All generators return scipy sparse adjacency matrices:

```python
# Random
gr.generate_er(n=1000, p=0.01, seed=42)
gr.generate_random_regular(n=100, d=3, seed=42)

# Scale-free & small-world
gr.generate_ba(n=300, m=3, seed=42)             # Barabási-Albert
gr.generate_ws(n=1000, k=6, p=0.3, seed=42)     # Watts-Strogatz
gr.generate_scale_free(n=100, seed=42)

# Community structures
gr.generate_sbm(n_per_block=75, num_blocks=4, p_in=0.15, p_out=0.01, seed=42)
gr.generate_caveman(l=10, k=10)
gr.generate_relaxed_caveman(l=10, k=10, p=0.1, seed=42)

# Bipartite
gr.generate_bipartite_graph(n_top=50, n_bottom=100, p=0.2, seed=42)
gr.generate_complete_bipartite_graph(n_top=50, n_bottom=100)

# Geometric
gr.generate_geometric(n=100, radius=0.2, dim=2, seed=42)
gr.generate_delaunay_triangulation(n=100, seed=42)
gr.generate_road_network(width=30, height=30)   # 2D grid

# Trees
gr.generate_balanced_tree(r=2, h=10)
```

## Influence Maximization

```python
adjacency = gr.generate_er(n=1000, p=0.01)
embedder = gr.create_graphem(adjacency, n_components=3)
embedder.run_layout(num_iterations=50)

# Fast: embedding-based selection
seeds = gr.graphem_seed_selection(embedder, k=10)

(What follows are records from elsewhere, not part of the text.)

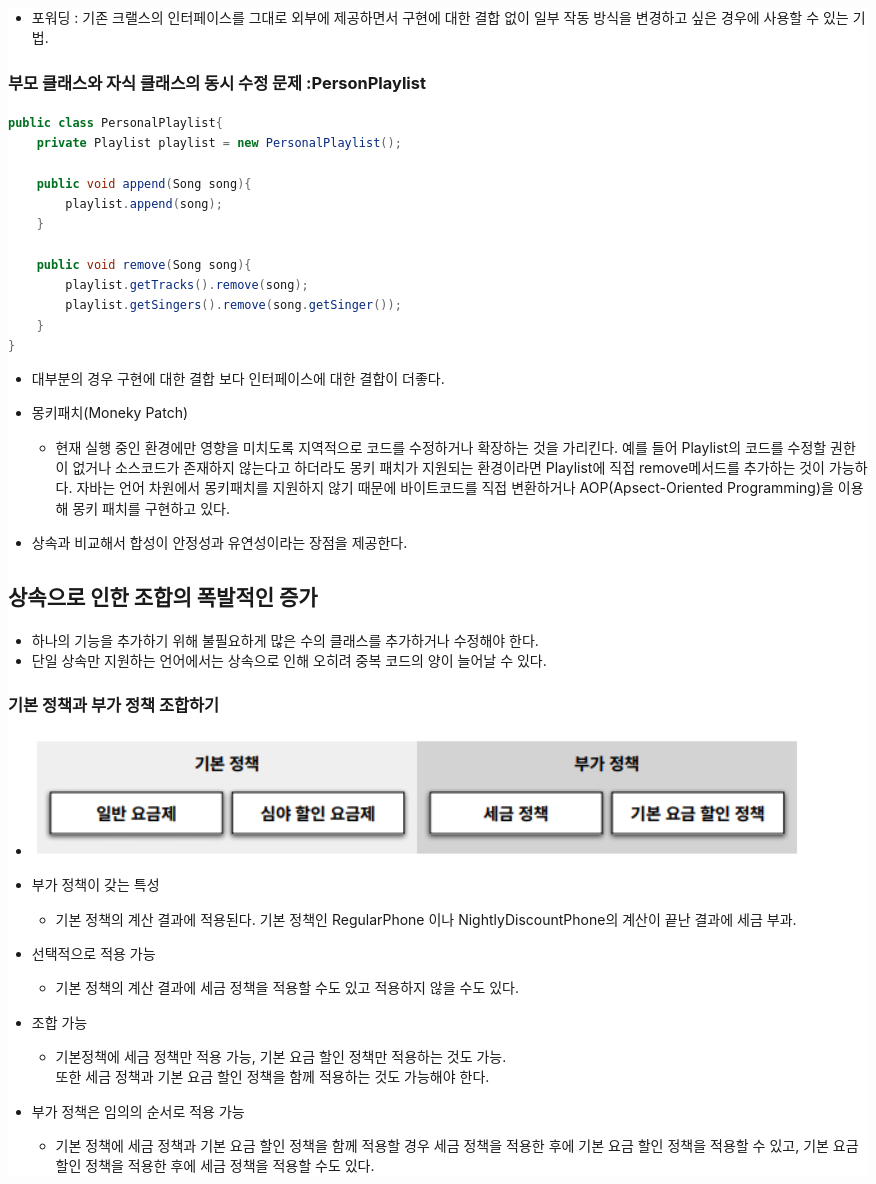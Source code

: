 - 포워딩 : 기존 크랠스의 인터페이스를 그대로 외부에 제공하면서 구현에 대한 결합 없이 일부 작동 방식을 변경하고 싶은 경우에 사용할 수 있는 기법.

### 부모 클래스와 자식 클래스의 동시 수정 문제 :PersonPlaylist
```java
public class PersonalPlaylist{
    private Playlist playlist = new PersonalPlaylist();
    
    public void append(Song song){
        playlist.append(song);
    }
    
    public void remove(Song song){
        playlist.getTracks().remove(song);
        playlist.getSingers().remove(song.getSinger());
    }
}
```
- 대부분의 경우 구현에 대한 결합 보다 인터페이스에 대한 결합이 더좋다.

- 몽키패치(Moneky Patch) 
  - 현재 실행 중인 환경에만 영향을 미치도록 지역적으로 코드를 수정하거나 확장하는 것을 가리킨다.
  예를 들어 Playlist의 코드를 수정할 권한이 없거나 소스코드가 존재하지 않는다고 하더라도 몽키 패치가 지원되는 환경이라면 Playlist에 직접 remove메서드를 추가하는 것이 가능하다.
  자바는 언어 차원에서 몽키패치를 지원하지 않기 때문에 바이트코드를 직접 변환하거나 AOP(Apsect-Oriented Programming)을 이용해 몽키 패치를 구현하고 있다.
    
- 상속과 비교해서 합성이 안정성과 유연성이라는 장점을 제공한다.

## 상속으로 인한 조합의 폭발적인 증가
- 하나의 기능을 추가하기 위해 불필요하게 많은 수의 클래스를 추가하거나 수정해야 한다.
- 단일 상속만 지원하는 언어에서는 상속으로 인해 오히려 중복 코드의 양이 늘어날 수 있다.

### 기본 정책과 부가 정책 조합하기
 - ![img.png](img.png)

- 부가 정책이 갖는 특성
  - 기본 정책의 계산 결과에 적용된다.
    기본 정책인 RegularPhone 이나 NightlyDiscountPhone의 계산이 끝난 결과에 세금 부과.
  
- 선택적으로 적용 가능
  - 기본 정책의 계산 결과에 세금 정책을 적용할 수도 있고 적용하지 않을 수도 있다.
  
- 조합 가능 
  - 기본정책에 세금 정책만 적용 가능, 기본 요금 할인 정책만 적용하는 것도 가능.<br>
  또한 세금 정책과 기본 요금 할인 정책을 함께 적용하는 것도 가능해야 한다.
    
- 부가 정책은 임의의 순서로 적용 가능
  - 기본 정책에 세금 정책과 기본 요금 할인 정책을 함께 적용할 경우 세금 정책을 적용한 후에 기본 요금 할인 정책을 적용할 수 있고, 기본 요금 할인 정책을 적용한 후에 세금 정책을 적용할 수도 있다.
  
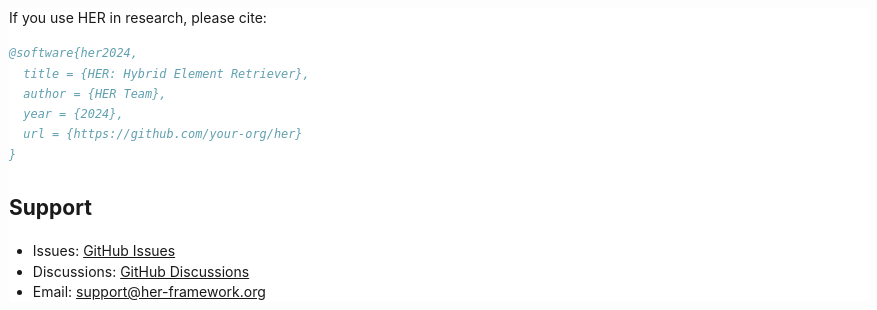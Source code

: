 If you use HER in research, please cite:

```bibtex
@software{her2024,
  title = {HER: Hybrid Element Retriever},
  author = {HER Team},
  year = {2024},
  url = {https://github.com/your-org/her}
}
```

## Support

- Issues: [GitHub Issues](https://github.com/your-org/her/issues)
- Discussions: [GitHub Discussions](https://github.com/your-org/her/discussions)
- Email: support@her-framework.org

# Evaluate with Independent Cascade model
import networkx as nx
G = nx.from_scipy_sparse_array(adjacency)
influence, _ = gr.ndlib_estimated_influence(G, seeds, p=0.1, iterations_count=100)

# Compare with greedy (slow, optimal)
greedy_seeds, _ = gr.greedy_seed_selection(G, k=10, p=0.1)
```

## Advanced

### Memory Management
```python
from graphem_rapids.utils.memory_management import MemoryManager, get_gpu_memory_info

mem_info = get_gpu_memory_info()
print(f"GPU: {mem_info['free']:.1f}GB free / {mem_info['total']:.1f}GB total")

adjacency = gr.generate_er(n=1000, p=0.01)
with MemoryManager(cleanup_on_exit=True):
    embedder = gr.create_graphem(adjacency)
    embedder.run_layout(50)
```

### Batch Size Tuning
```python
from graphem_rapids.utils.memory_management import get_optimal_chunk_size

adjacency = gr.generate_er(n=1000, p=0.01)

# Automatic (recommended)
embedder = gr.GraphEmbedderPyTorch(adjacency, batch_size=None)

# Manual
embedder = gr.GraphEmbedderPyTorch(adjacency, batch_size=1024)

# Programmatic
optimal = get_optimal_chunk_size(n_vertices=1000000, n_components=3, backend='pytorch')
embedder = gr.GraphEmbedderPyTorch(adjacency, batch_size=optimal)
```

## Testing & Benchmarking

```bash
pytest                                          # Run all tests
pytest tests/test_pytorch_backend.py            # Specific backend
python benchmarks/run_benchmarks.py             # Performance tests
python benchmarks/compare_backends.py --sizes 1000,10000,100000
```

## Contributing

See [CONTRIBUTING.md](CONTRIBUTING.md) for development setup, testing, and contribution guidelines.

## Citation

[![arXiv](https://img.shields.io/badge/arXiv-2506.07435-b31b1b.svg)](https://arxiv.org/abs/2506.07435)

```bibtex
@misc{kolpakov-rivin-2025fast,
  title={Fast Geometric Embedding for Node Influence Maximization},
  author={Kolpakov, Alexander and Rivin, Igor},
  year={2025},
  eprint={2506.07435},
  archivePrefix={arXiv},
  primaryClass={cs.SI},
  url={https://arxiv.org/abs/2506.07435}
}
```

## License

MIT License - see [LICENSE](LICENSE) file.